• Task objective:
Omit every picture and output the rest of the records exactly as they are.

• Entries supplied:
***

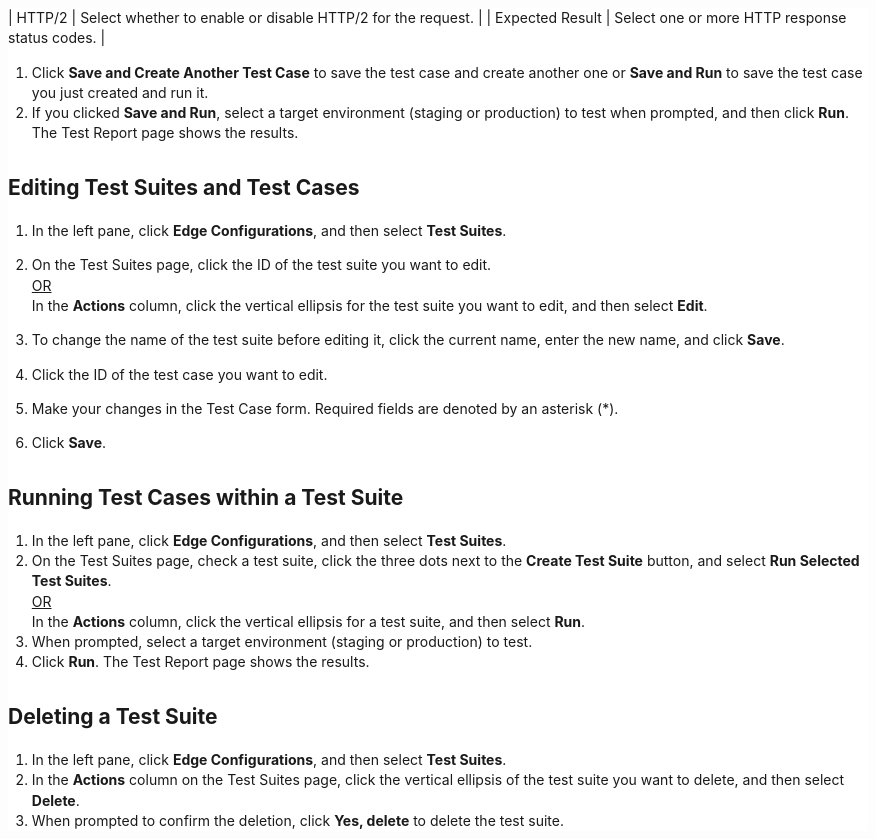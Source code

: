 | HTTP/2          | Select whether to enable or disable HTTP/2 for the request.                                     |
| Expected Result | Select one or more HTTP response status codes.                                                  |

1. Click **Save and Create Another Test Case** to save the test case and create another one or **Save and Run** to save the test case you just created and run it.
2. If you clicked **Save and Run**, select a target environment (staging or production) to test when prompted, and then click **Run**. The Test Report page shows the results.

## Editing Test Suites and Test Cases

1. In the left pane, click **Edge Configurations**, and then select **Test Suites**.

2. On the Test Suites page, click the ID of the test suite you want to edit. 
   <br><U>OR </u></br>
  In the **Actions** column, click the vertical ellipsis for the test suite you want to edit, and then select **Edit**.

3. To change the name of the test suite before editing it, click the current name, enter the new name, and click **Save**.
4. Click the ID of the test case you want to edit.
5. Make your changes in the Test Case form. Required fields are denoted by an asterisk (\*).
6. Click **Save**.

## Running Test Cases within a Test Suite

1. In the left pane, click **Edge Configurations**, and then select **Test Suites**.
2. On the Test Suites page, check a test suite, click the three dots next to the **Create Test Suite** button, and select **Run Selected Test Suites**. 
   <br><U>OR </u></br>
  In the **Actions** column, click the vertical ellipsis for a test suite, and then select **Run**.
3. When prompted, select a target environment (staging or production) to test.
4. Click **Run**. The Test Report page shows the results.

## Deleting a Test Suite

1. In the left pane, click **Edge Configurations**, and then select **Test Suites**.
2. In the **Actions** column on the Test Suites page, click the vertical ellipsis of the test suite you want to delete, and then select **Delete**.
3. When prompted to confirm the deletion, click **Yes, delete** to delete the test suite.
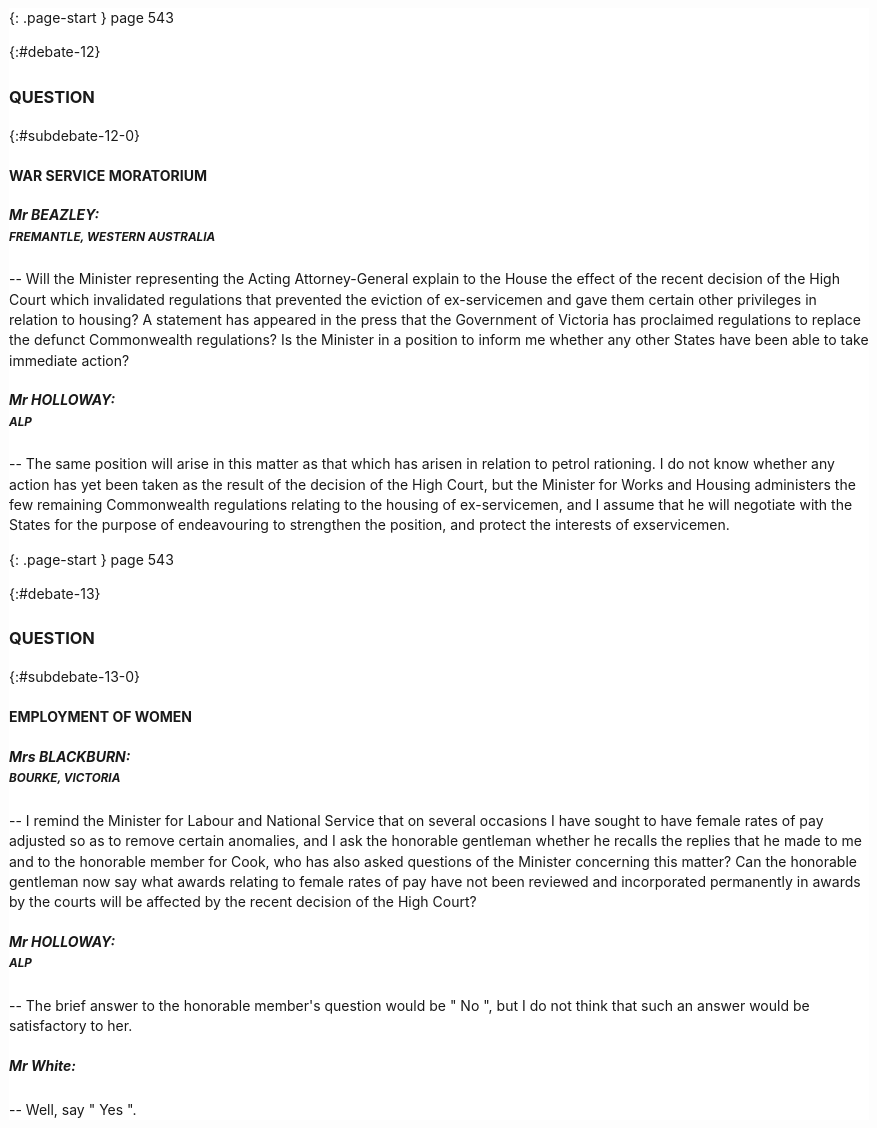 {: .page-start }
page 543

{:#debate-12}
### QUESTION

{:#subdebate-12-0}
#### WAR SERVICE MORATORIUM

##### Mr BEAZLEY:<br><small class="text-muted">FREMANTLE, WESTERN AUSTRALIA</small>

-- Will the Minister representing the Acting Attorney-General explain to the House the effect of the recent decision of the High Court which invalidated regulations that prevented the eviction of ex-servicemen and gave them certain other privileges in relation to housing? A statement has  appeared  in the press that the Government of Victoria has proclaimed regulations to replace the defunct Commonwealth regulations? Is the Minister in a position to inform me whether any other States have been able to take immediate action? 

##### Mr HOLLOWAY:<br><small class="text-muted">ALP</small>

-- The same position will arise in this matter as that which has arisen in relation to petrol rationing. I do not know whether any action has yet been taken as the result of the decision of the High Court, but the Minister for Works and Housing administers the few remaining Commonwealth regulations relating to the housing of ex-servicemen, and I assume that he will negotiate with the States for the purpose of endeavouring to strengthen the position, and protect the interests of exservicemen. 

{: .page-start }
page 543

{:#debate-13}
### QUESTION

{:#subdebate-13-0}
#### EMPLOYMENT OF WOMEN

##### Mrs BLACKBURN:<br><small class="text-muted">BOURKE, VICTORIA</small>

-- I remind the Minister for Labour and National Service that on several occasions I have sought to have female rates of pay adjusted so as to remove certain anomalies, and I ask the honorable gentleman whether he recalls the replies that he made to me and to the honorable member for Cook, who has also asked questions of the Minister concerning this matter? Can the honorable gentleman now say what awards relating to female rates of pay have not been reviewed and incorporated permanently in awards by the courts will be affected by the recent decision of the High Court? 

##### Mr HOLLOWAY:<br><small class="text-muted">ALP</small>

-- The brief answer to the honorable member's question would be " No ", but I do not think that such an answer would be satisfactory to her. 

##### Mr White:

-- Well, say " Yes ".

***

• Exercise result:
Source code

: | HTTP/2          | Select whether to enable or disable HTTP/2 for the request.                                     |
| Expected Result | Select one or more HTTP response status codes.                                                  |

1. Click **Save and Create Another Test Case** to save the test case and create another one or **Save and Run** to save the test case you just created and run it.
2. If you clicked **Save and Run**, select a target environment (staging or production) to test when prompted, and then click **Run**. The Test Report page shows the results.

## Editing Test Suites and Test Cases

1. In the left pane, click **Edge Configurations**, and then select **Test Suites**.

2. On the Test Suites page, click the ID of the test suite you want to edit. 
   <br><U>OR </u></br>
  In the **Actions** column, click the vertical ellipsis for the test suite you want to edit, and then select **Edit**.

3. To change the name of the test suite before editing it, click the current name, enter the new name, and click **Save**.
4. Click the ID of the test case you want to edit.
5. Make your changes in the Test Case form. Required fields are denoted by an asterisk (\*).
6. Click **Save**.

## Running Test Cases within a Test Suite

1. In the left pane, click **Edge Configurations**, and then select **Test Suites**.
2. On the Test Suites page, check a test suite, click the three dots next to the **Create Test Suite** button, and select **Run Selected Test Suites**. 
   <br><U>OR </u></br>
  In the **Actions** column, click the vertical ellipsis for a test suite, and then select **Run**.
3. When prompted, select a target environment (staging or production) to test.
4. Click **Run**. The Test Report page shows the results.

## Deleting a Test Suite

1. In the left pane, click **Edge Configurations**, and then select **Test Suites**.
2. In the **Actions** column on the Test Suites page, click the vertical ellipsis of the test suite you want to delete, and then select **Delete**.
3. When prompted to confirm the deletion, click **Yes, delete** to delete the test suite.
 {: .page-start }
page 543

{:#debate-12}
### QUESTION

{:#subdebate-12-0}
#### WAR SERVICE MORATORIUM

##### Mr BEAZLEY:<br><small class="text-muted">FREMANTLE, WESTERN AUSTRALIA</small>

-- Will the Minister representing the Acting Attorney-General explain to the House the effect of the recent decision of the High Court which invalidated regulations that prevented the eviction of ex-servicemen and gave them certain other privileges in relation to housing? A statement has  appeared  in the press that the Government of Victoria has proclaimed regulations to replace the defunct Commonwealth regulations? Is the Minister in a position to inform me whether any other States have been able to take immediate action? 

##### Mr HOLLOWAY:<br><small class="text-muted">ALP</small>

-- The same position will arise in this matter as that which has arisen in relation to petrol rationing. I do not know whether any action has yet been taken as the result of the decision of the High Court, but the Minister for Works and Housing administers the few remaining Commonwealth regulations relating to the housing of ex-servicemen, and I assume that he will negotiate with the States for the purpose of endeavouring to strengthen the position, and protect the interests of exservicemen. 

{: .page-start }
page 543

{:#debate-13}
### QUESTION

{:#subdebate-13-0}
#### EMPLOYMENT OF WOMEN

##### Mrs BLACKBURN:<br><small class="text-muted">BOURKE, VICTORIA</small>

-- I remind the Minister for Labour and National Service that on several occasions I have sought to have female rates of pay adjusted so as to remove certain anomalies, and I ask the honorable gentleman whether he recalls the replies that he made to me and to the honorable member for Cook, who has also asked questions of the Minister concerning this matter? Can the honorable gentleman now say what awards relating to female rates of pay have not been reviewed and incorporated permanently in awards by the courts will be affected by the recent decision of the High Court? 

##### Mr HOLLOWAY:<br><small class="text-muted">ALP</small>

-- The brief answer to the honorable member's question would be " No ", but I do not think that such an answer would be satisfactory to her. 

##### Mr White:

-- Well, say " Yes ".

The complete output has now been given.